• Work to be completed: The entries below hold a line with "Context as a" and a line with "## Acknowledgements". Return those lines and all that lie between them, exactly and only.

• Given records:
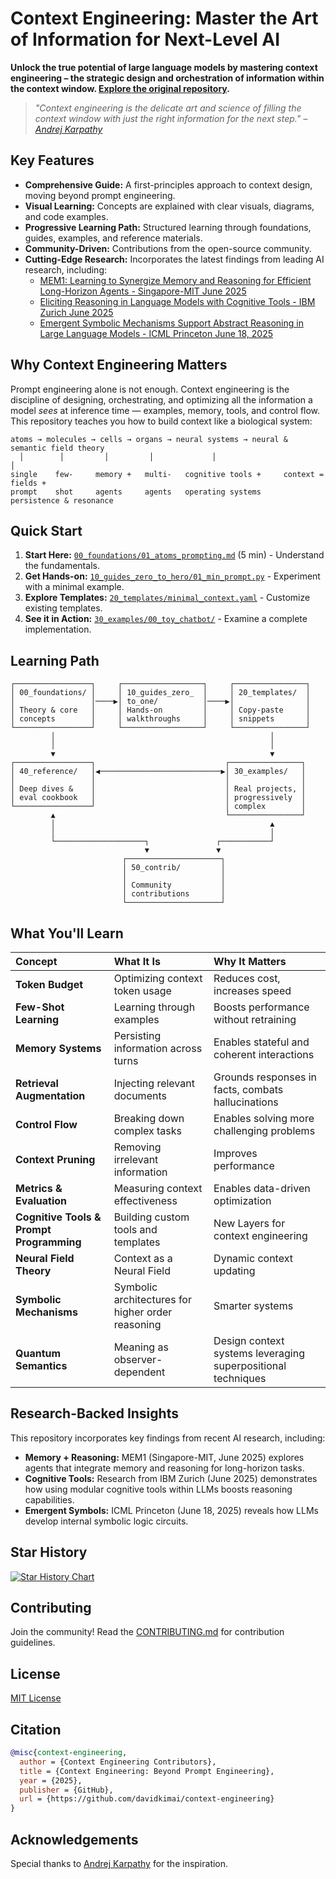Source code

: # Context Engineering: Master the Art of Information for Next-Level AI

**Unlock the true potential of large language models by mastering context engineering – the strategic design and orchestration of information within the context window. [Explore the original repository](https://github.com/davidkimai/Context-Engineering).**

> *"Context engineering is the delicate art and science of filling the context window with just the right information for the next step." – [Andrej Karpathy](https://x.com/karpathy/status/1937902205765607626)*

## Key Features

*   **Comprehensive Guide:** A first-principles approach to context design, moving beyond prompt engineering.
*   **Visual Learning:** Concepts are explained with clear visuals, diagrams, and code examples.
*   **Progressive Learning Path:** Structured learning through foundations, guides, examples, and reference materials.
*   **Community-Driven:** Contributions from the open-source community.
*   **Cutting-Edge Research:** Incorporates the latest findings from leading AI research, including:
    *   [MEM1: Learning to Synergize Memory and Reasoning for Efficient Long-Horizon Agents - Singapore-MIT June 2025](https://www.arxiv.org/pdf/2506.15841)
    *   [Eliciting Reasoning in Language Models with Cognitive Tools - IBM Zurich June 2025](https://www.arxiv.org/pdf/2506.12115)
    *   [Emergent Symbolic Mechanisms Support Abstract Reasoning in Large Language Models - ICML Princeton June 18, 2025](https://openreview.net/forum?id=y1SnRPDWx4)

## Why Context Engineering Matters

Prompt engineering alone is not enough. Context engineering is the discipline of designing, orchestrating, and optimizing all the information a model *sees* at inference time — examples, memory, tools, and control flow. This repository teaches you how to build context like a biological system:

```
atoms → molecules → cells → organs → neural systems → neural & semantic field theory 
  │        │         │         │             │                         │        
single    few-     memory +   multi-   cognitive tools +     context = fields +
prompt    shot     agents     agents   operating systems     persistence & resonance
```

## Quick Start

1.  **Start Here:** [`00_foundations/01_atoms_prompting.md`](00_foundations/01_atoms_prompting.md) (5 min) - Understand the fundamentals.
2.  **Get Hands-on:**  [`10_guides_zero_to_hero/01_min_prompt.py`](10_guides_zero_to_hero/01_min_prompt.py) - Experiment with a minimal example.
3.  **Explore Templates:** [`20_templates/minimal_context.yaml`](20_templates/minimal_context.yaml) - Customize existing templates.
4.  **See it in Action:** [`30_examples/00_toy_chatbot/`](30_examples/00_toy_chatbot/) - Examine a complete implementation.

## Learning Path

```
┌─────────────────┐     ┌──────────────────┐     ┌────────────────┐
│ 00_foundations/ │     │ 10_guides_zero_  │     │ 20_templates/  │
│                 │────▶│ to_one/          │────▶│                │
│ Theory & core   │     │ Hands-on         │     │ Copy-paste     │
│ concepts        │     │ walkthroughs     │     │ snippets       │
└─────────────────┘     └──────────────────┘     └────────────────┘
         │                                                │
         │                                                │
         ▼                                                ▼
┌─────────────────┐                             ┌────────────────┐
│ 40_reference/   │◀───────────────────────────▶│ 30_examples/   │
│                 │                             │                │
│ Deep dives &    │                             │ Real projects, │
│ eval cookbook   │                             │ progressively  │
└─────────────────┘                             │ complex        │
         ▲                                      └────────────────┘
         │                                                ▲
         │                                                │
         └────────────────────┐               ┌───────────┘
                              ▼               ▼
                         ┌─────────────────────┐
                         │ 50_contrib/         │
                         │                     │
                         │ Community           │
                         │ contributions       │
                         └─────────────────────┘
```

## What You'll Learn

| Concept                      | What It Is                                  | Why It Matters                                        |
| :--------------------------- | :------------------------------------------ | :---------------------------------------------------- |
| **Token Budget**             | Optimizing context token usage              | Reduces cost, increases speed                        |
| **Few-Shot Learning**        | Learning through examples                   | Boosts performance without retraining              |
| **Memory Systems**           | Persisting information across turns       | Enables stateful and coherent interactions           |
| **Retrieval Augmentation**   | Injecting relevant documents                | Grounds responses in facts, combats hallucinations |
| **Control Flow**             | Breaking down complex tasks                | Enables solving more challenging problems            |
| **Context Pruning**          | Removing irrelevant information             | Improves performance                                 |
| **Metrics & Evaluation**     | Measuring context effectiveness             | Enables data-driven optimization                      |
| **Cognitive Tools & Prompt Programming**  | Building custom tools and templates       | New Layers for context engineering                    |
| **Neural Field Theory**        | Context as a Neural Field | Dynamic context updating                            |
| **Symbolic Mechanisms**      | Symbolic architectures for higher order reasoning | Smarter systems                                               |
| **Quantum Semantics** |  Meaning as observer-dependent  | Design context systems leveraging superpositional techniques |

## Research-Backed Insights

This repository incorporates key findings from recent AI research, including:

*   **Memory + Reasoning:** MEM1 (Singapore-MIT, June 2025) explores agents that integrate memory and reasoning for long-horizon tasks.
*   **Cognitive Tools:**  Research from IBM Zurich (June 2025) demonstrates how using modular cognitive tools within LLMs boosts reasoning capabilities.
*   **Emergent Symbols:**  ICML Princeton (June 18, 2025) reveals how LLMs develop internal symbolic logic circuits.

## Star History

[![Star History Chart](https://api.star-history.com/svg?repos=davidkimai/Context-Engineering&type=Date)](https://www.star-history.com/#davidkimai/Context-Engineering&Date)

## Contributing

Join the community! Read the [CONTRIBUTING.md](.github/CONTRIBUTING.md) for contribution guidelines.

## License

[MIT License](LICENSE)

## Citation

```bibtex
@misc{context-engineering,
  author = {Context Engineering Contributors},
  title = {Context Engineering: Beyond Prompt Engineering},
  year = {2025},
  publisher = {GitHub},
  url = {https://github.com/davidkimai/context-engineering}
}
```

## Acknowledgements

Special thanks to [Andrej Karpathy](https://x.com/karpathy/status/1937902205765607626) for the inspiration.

==

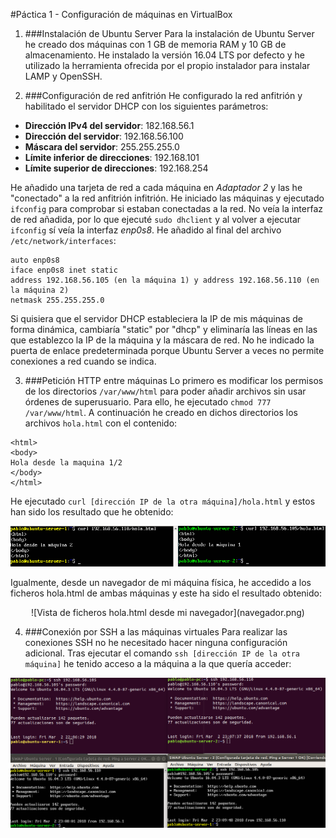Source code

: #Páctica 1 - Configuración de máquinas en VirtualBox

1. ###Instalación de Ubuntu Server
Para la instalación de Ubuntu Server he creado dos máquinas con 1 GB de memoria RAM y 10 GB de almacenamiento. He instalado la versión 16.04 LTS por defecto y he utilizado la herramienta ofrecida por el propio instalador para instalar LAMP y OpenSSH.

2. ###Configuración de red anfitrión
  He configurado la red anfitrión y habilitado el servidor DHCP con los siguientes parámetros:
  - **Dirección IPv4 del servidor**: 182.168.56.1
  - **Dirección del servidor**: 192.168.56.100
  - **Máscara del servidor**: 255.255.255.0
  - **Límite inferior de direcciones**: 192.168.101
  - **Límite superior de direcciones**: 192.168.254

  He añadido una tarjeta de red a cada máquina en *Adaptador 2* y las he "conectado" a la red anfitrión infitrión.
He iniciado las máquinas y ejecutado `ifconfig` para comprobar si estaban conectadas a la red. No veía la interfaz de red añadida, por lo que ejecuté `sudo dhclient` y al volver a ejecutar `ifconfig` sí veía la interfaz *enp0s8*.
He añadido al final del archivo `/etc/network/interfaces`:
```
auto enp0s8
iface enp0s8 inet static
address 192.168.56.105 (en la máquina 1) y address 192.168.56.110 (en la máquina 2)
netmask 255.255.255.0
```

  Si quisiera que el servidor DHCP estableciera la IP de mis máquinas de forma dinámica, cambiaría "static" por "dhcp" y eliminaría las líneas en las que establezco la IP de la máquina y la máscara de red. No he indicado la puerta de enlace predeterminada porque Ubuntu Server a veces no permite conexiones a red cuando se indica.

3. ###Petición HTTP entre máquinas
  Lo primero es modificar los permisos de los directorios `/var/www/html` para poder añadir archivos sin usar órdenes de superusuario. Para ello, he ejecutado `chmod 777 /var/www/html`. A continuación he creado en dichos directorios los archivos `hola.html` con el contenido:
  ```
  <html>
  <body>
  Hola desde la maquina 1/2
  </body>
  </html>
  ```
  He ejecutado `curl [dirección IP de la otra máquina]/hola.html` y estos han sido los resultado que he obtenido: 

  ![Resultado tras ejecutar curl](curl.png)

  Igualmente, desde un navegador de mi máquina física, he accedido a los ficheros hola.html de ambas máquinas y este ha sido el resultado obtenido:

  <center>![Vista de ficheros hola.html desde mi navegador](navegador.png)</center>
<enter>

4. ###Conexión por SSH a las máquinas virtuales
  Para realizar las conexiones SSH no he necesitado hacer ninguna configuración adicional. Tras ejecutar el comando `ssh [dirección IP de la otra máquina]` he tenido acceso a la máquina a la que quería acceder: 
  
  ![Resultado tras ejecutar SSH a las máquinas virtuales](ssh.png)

• Written response:
| **Neural Field Theory**        | Context as a Neural Field | Dynamic context updating                            |
| **Symbolic Mechanisms**      | Symbolic architectures for higher order reasoning | Smarter systems                                               |
| **Quantum Semantics** |  Meaning as observer-dependent  | Design context systems leveraging superpositional techniques |

## Research-Backed Insights

This repository incorporates key findings from recent AI research, including:

*   **Memory + Reasoning:** MEM1 (Singapore-MIT, June 2025) explores agents that integrate memory and reasoning for long-horizon tasks.
*   **Cognitive Tools:**  Research from IBM Zurich (June 2025) demonstrates how using modular cognitive tools within LLMs boosts reasoning capabilities.
*   **Emergent Symbols:**  ICML Princeton (June 18, 2025) reveals how LLMs develop internal symbolic logic circuits.

## Star History

[![Star History Chart](https://api.star-history.com/svg?repos=davidkimai/Context-Engineering&type=Date)](https://www.star-history.com/#davidkimai/Context-Engineering&Date)

## Contributing

Join the community! Read the [CONTRIBUTING.md](.github/CONTRIBUTING.md) for contribution guidelines.

## License

[MIT License](LICENSE)

## Citation

```bibtex
@misc{context-engineering,
  author = {Context Engineering Contributors},
  title = {Context Engineering: Beyond Prompt Engineering},
  year = {2025},
  publisher = {GitHub},
  url = {https://github.com/davidkimai/context-engineering}
}
```

## Acknowledgements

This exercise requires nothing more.